There are two ways in which trader IDs can get locked:
- Failing to log into the TT trading system three consecutive times
- Failing to log into the Windows environment a specified number of times
TT Trading System Lockout
After three failed login attempts at the same workstation, Guardian locks the X_TRADER® program on that workstation. Also, if Guardian is set to do so, it sends a notification email to a predefined email address. To use this notification functionality, each workstation must have an email client installed.
Once Guardian locks a machine, no further attempts to log in at the same workstation are allowed until you unlock the account. However, a login with the same trader ID may be attempted at another workstation. The security measure of locking accounts is based on the workstation IP address.

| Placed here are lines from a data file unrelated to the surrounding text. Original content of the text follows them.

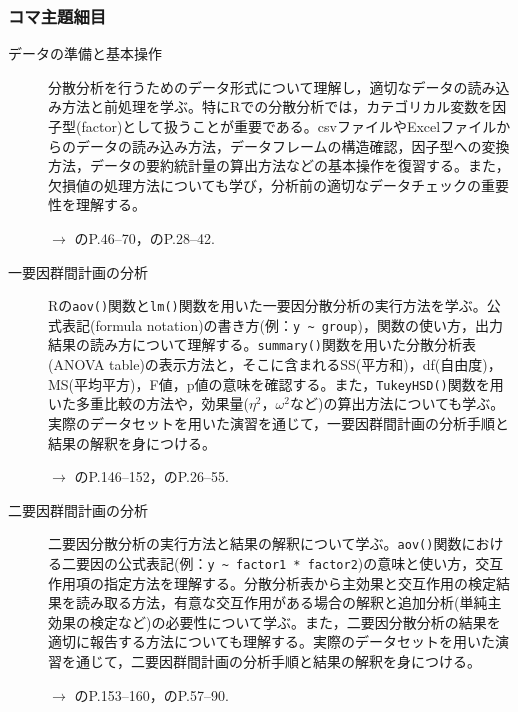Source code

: \subsubsection{コマ主題細目}
\begin{description}
	\item[データの準備と基本操作] 分散分析を行うためのデータ形式について理解し，適切なデータの読み込み方法と前処理を学ぶ。特にRでの分散分析では，カテゴリカル変数を因子型(factor)として扱うことが重要である。csvファイルやExcelファイルからのデータの読み込み方法，データフレームの構造確認，因子型への変換方法，データの要約統計量の算出方法などの基本操作を復習する。また，欠損値の処理方法についても学び，分析前の適切なデータチェックの重要性を理解する。
	      \begin{flushright}
		      $\to$ \textcite{kosugi2019}のP.46--70，\textcite{Kinosady2021}のP.28--42.
	      \end{flushright}

	\item[一要因群間計画の分析] Rの\verb|aov()|関数と\verb|lm()|関数を用いた一要因分散分析の実行方法を学ぶ。公式表記(formula notation)の書き方(例：\verb|y ~ group|)，関数の使い方，出力結果の読み方について理解する。\verb|summary()|関数を用いた分散分析表(ANOVA table)の表示方法と，そこに含まれるSS(平方和)，df(自由度)，MS(平均平方)，F値，p値の意味を確認する。また，\verb|TukeyHSD()|関数を用いた多重比較の方法や，効果量($\eta^2$，$\omega^2$など)の算出方法についても学ぶ。実際のデータセットを用いた演習を通じて，一要因群間計画の分析手順と結果の解釈を身につける。
	      \begin{flushright}
		      $\to$ \textcite{kosugi2019}のP.146--152，\textcite{Hashimoto201607}のP.26--55.
	      \end{flushright}

	\item[二要因群間計画の分析] 二要因分散分析の実行方法と結果の解釈について学ぶ。\verb|aov()|関数における二要因の公式表記(例：\verb|y ~ factor1 * factor2|)の意味と使い方，交互作用項の指定方法を理解する。分散分析表から主効果と交互作用の検定結果を読み取る方法，有意な交互作用がある場合の解釈と追加分析(単純主効果の検定など)の必要性について学ぶ。また，二要因分散分析の結果を適切に報告する方法についても理解する。実際のデータセットを用いた演習を通じて，二要因群間計画の分析手順と結果の解釈を身につける。
	      \begin{flushright}
		      $\to$ \textcite{kosugi2019}のP.153--160，\textcite{Hashimoto201607}のP.57--90.
	      \end{flushright}


\end{description}
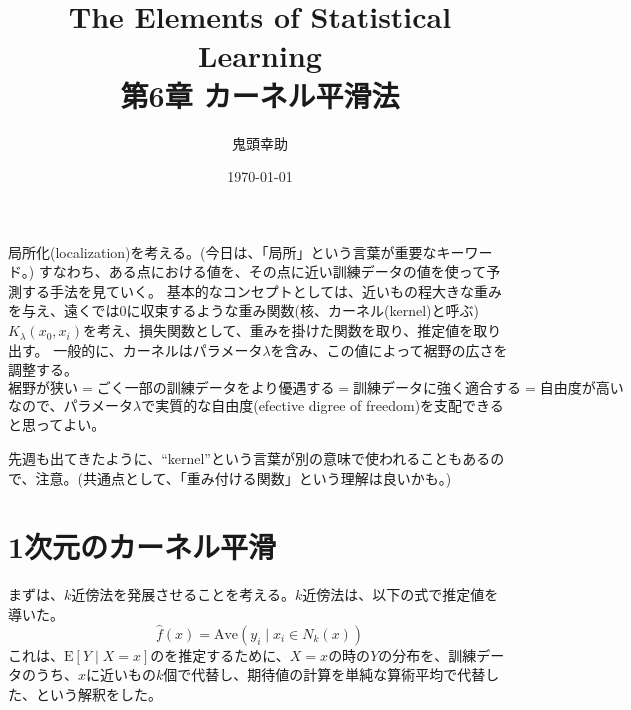 \documentclass{jsarticle}
\title{The Elements of Statistical Learning \\ 第6章 カーネル平滑法}
\author{鬼頭幸助}
\date{\today}
\begin{document}
\maketitle

局所化(localization)を考える。(今日は、「局所」という言葉が重要なキーワード。)
すなわち、ある点における値を、その点に近い訓練データの値を使って予測する手法を見ていく。
基本的なコンセプトとしては、近いもの程大きな重みを与え、遠くでは0に収束するような重み関数(核、カーネル(kernel)と呼ぶ)$K_{\lambda}(x_{0}, x_{i})$を考え、損失関数として、重みを掛けた関数を取り、推定値を取り出す。
一般的に、カーネルはパラメータ$\lambda$を含み、この値によって裾野の広さを調整する。
\[
  \mbox{裾野が狭い}=\mbox{ごく一部の訓練データをより優遇する}=\mbox{訓練データに強く適合する}=\mbox{自由度が高い}
\]
なので、パラメータ$\lambda$で実質的な自由度(efective digree of freedom)を支配できると思ってよい。

先週も出てきたように、``kernel''という言葉が別の意味で使われることもあるので、注意。(共通点として、「重み付ける関数」という理解は良いかも。)

\section{1次元のカーネル平滑}
まずは、$k$近傍法を発展させることを考える。$k$近傍法は、以下の式で推定値を導いた。
\[
  \hat{f}(x)=\mathrm{Ave}(y_{i} \mid x_{i} \in N_{k}(x))
\]
これは、$\mathrm{E}[Y \mid X=x]$のを推定するために、$X=x$の時の$Y$の分布を、訓練データのうち、$x$に近いもの$k$個で代替し、期待値の計算を単純な算術平均で代替した、という解釈をした。
\end{document}
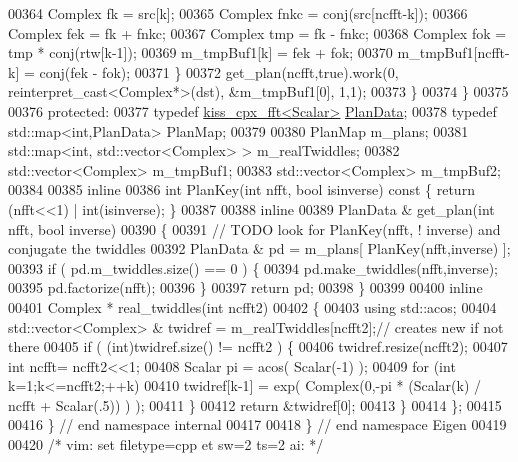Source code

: \begin{DoxyCode}
00364           Complex fk = src[k];
00365           Complex fnkc = conj(src[ncfft-k]);
00366           Complex fek = fk + fnkc;
00367           Complex tmp = fk - fnkc;
00368           Complex fok = tmp * conj(rtw[k-1]);
00369           m\_tmpBuf1[k] = fek + fok;
00370           m\_tmpBuf1[ncfft-k] = conj(fek - fok);
00371         \}
00372         get\_plan(ncfft,\textcolor{keyword}{true}).work(0, reinterpret\_cast<Complex*>(dst), &m\_tmpBuf1[0], 1,1);
00373       \}
00374     \}
00375 
00376   \textcolor{keyword}{protected}:
00377   \textcolor{keyword}{typedef} \hyperlink{struct_eigen_1_1internal_1_1kiss__cpx__fft}{kiss\_cpx\_fft<Scalar>} \hyperlink{struct_eigen_1_1internal_1_1kiss__cpx__fft}{PlanData};
00378   \textcolor{keyword}{typedef} std::map<int,PlanData> PlanMap;
00379 
00380   PlanMap m\_plans;
00381   std::map<int, std::vector<Complex> > m\_realTwiddles;
00382   std::vector<Complex> m\_tmpBuf1;
00383   std::vector<Complex> m\_tmpBuf2;
00384 
00385   \textcolor{keyword}{inline}
00386     \textcolor{keywordtype}{int} PlanKey(\textcolor{keywordtype}{int} nfft, \textcolor{keywordtype}{bool} isinverse)\textcolor{keyword}{ const }\{ \textcolor{keywordflow}{return} (nfft<<1) | int(isinverse); \}
00387 
00388   \textcolor{keyword}{inline}
00389     PlanData & get\_plan(\textcolor{keywordtype}{int} nfft, \textcolor{keywordtype}{bool} inverse)
00390     \{
00391       \textcolor{comment}{// TODO look for PlanKey(nfft, ! inverse) and conjugate the twiddles}
00392       PlanData & pd = m\_plans[ PlanKey(nfft,inverse) ];
00393       \textcolor{keywordflow}{if} ( pd.m\_twiddles.size() == 0 ) \{
00394         pd.make\_twiddles(nfft,inverse);
00395         pd.factorize(nfft);
00396       \}
00397       \textcolor{keywordflow}{return} pd;
00398     \}
00399 
00400   \textcolor{keyword}{inline}
00401     Complex * real\_twiddles(\textcolor{keywordtype}{int} ncfft2)
00402     \{
00403       \textcolor{keyword}{using} std::acos;
00404       std::vector<Complex> & twidref = m\_realTwiddles[ncfft2];\textcolor{comment}{// creates new if not there}
00405       \textcolor{keywordflow}{if} ( (\textcolor{keywordtype}{int})twidref.size() != ncfft2 ) \{
00406         twidref.resize(ncfft2);
00407         \textcolor{keywordtype}{int} ncfft= ncfft2<<1;
00408         Scalar pi =  acos( Scalar(-1) );
00409         \textcolor{keywordflow}{for} (\textcolor{keywordtype}{int} k=1;k<=ncfft2;++k) 
00410           twidref[k-1] = exp( Complex(0,-pi * (Scalar(k) / ncfft + Scalar(.5)) ) );
00411       \}
00412       \textcolor{keywordflow}{return} &twidref[0];
00413     \}
00414 \};
00415 
00416 \} \textcolor{comment}{// end namespace internal}
00417 
00418 \} \textcolor{comment}{// end namespace Eigen}
00419 
00420 \textcolor{comment}{/* vim: set filetype=cpp et sw=2 ts=2 ai: */}
\end{DoxyCode}
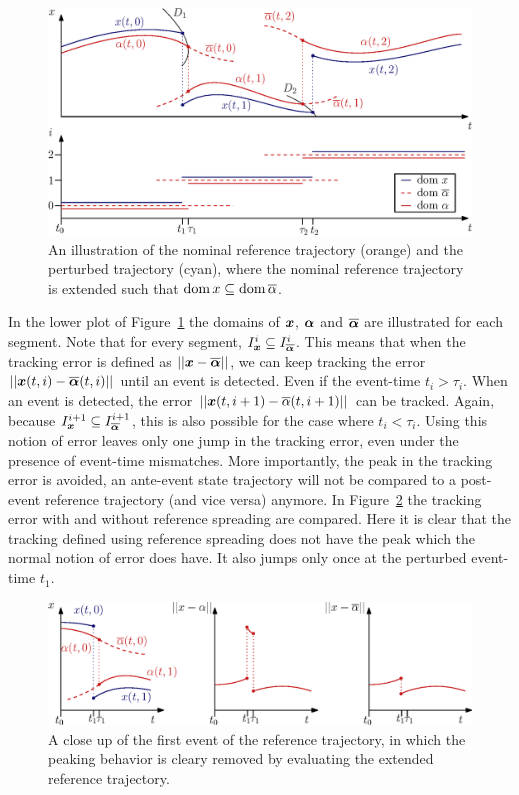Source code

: \documentclass[../DC2017114Bouma.tex]{subfiles}
\begin{document}
\begin{figure}[h]
\centering
\includegraphics[width=.9\textwidth]{refspreaddom.eps}\caption{An illustration of the nominal reference trajectory (orange) and the perturbed trajectory (cyan), where the nominal reference trajectory is extended such that $\operatorname{\textnormal{dom}} x\subseteq\operatorname{\textnormal{dom}} \overline{\alpha}$.} \label{fig:3refspread}
\end{figure}

In the lower plot of Figure~\ref{fig:3refspread} the domains of ${\boldsymbol{x}}$, $\boldsymbol{\alpha}$ and $\overline{\boldsymbol{\alpha}}$ are illustrated for each segment. Note that for every segment, $I_{{\boldsymbol{x}}}^i\subseteq I_{\overline{\boldsymbol{\alpha}}}^i$. This means that when the tracking error is defined as $||{\boldsymbol{x}}-\overline{\boldsymbol{\alpha}}||$, we can keep tracking the error $||{\boldsymbol{x}}(t,i)-\overline{\boldsymbol{\alpha}}(t,i)||$ until an event is detected. Even if the event-time $t_i>\tau_i$. When an event is detected, the error  $||{\boldsymbol{x}}(t,i+1)-\overline{\alpha}(t,i+1)||$ can be tracked. Again, because $I_{{\boldsymbol{x}}}^{i+1}\subseteq I_{\overline{\boldsymbol{\alpha}}}^{i+1}$, this is also possible for the case where $t_i<\tau_i$. Using this notion of error leaves only one jump in the tracking error, even under the presence of event-time mismatches. More importantly, the peak in the tracking error is avoided, an ante-event state trajectory will not be compared to a post-event reference trajectory (and vice versa) anymore. In Figure~\ref{fig:3refspreaderrors} the tracking error with and without reference spreading are compared. Here it is clear that the tracking defined using reference spreading does not have the peak which the normal notion of error does have. It also jumps only once at the perturbed event-time $t_1$.
\begin{figure}[h]
\centering
\includegraphics[width=\textwidth]{refspreaderrors.eps}\caption{A close up of the  first event of the reference trajectory, in which the peaking behavior is cleary removed by evaluating the extended reference trajectory.} \label{fig:3refspreaderrors}
\end{figure}
\end{document}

To unlock an X_TRADER workstation:
- Perform an administrator login
and leave Guardian open.
Refer to Performing a Guardian Admin Login.
- On the Admin menu, click Locked out Accounts.
A list of locked accounts displays with the following information: exchange name, member ID, group ID, trader ID, and IP address of the workstation used by the locked trader.
- If necessary, to update the information, click Refresh View.
- Click the number to the left of the locked account you want to unlock.
- Click Unlock Account(s).
The data is removed from the table and the user can immediately attempt to log into the locked workstation.
- Click Publish.
A Guardian prompt box appears, stating “E-mail Alert transaction successfully completed.”
- Click OK, and then close out of Guardian.
Windows Environment Lockout
Windows offers a separate lockout mechanism, which locks usernames that fail a specified number of login attempts. By default, the account lockout feature is disabled. You set the Account Lockout Policy in the Local Security Settings window. You access the Local Security Settings window via Administrative Tools in the Control Panel.
If you want to set the account lockout threshold, to support TT’s lockout functionality, you must use seven (7) or higher as your allowable number of incorrect login attempts.